_Task statement_
Exact reproduction is needed for the lines from the one with "- GPG-sign it, delete" to the end of the listing below, and for no other lines.

* * *

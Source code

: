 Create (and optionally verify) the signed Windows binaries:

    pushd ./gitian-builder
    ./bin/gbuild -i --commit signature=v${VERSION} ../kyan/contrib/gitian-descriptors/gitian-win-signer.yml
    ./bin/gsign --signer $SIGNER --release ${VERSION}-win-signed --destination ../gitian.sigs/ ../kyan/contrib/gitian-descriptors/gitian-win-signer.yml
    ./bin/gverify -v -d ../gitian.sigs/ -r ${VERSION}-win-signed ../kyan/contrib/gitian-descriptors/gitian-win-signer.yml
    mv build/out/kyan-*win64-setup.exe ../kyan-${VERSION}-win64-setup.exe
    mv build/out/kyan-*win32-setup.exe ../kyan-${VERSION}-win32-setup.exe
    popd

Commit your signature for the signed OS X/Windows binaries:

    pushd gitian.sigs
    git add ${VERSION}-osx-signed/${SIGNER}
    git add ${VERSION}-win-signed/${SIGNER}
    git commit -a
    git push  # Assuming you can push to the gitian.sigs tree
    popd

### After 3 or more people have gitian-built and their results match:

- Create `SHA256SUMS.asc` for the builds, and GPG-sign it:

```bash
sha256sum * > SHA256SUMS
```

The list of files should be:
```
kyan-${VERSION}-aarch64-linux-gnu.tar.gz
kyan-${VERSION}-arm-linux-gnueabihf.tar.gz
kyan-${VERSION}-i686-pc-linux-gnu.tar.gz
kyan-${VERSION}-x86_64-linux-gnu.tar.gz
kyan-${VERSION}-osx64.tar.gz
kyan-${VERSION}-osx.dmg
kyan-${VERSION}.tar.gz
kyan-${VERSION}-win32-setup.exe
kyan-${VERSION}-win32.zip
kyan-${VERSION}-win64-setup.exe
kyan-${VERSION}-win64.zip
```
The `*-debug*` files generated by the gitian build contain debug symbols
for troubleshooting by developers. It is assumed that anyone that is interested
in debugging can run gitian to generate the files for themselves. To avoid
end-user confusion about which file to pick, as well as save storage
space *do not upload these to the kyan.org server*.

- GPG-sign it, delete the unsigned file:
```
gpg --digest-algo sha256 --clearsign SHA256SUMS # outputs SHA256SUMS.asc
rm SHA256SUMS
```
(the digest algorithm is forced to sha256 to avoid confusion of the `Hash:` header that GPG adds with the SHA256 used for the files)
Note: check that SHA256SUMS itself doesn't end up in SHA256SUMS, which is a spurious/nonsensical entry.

* * *

_Solution below_
- GPG-sign it, delete the unsigned file:
```
gpg --digest-algo sha256 --clearsign SHA256SUMS # outputs SHA256SUMS.asc
rm SHA256SUMS
```
(the digest algorithm is forced to sha256 to avoid confusion of the `Hash:` header that GPG adds with the SHA256 used for the files)
Note: check that SHA256SUMS itself doesn't end up in SHA256SUMS, which is a spurious/nonsensical entry.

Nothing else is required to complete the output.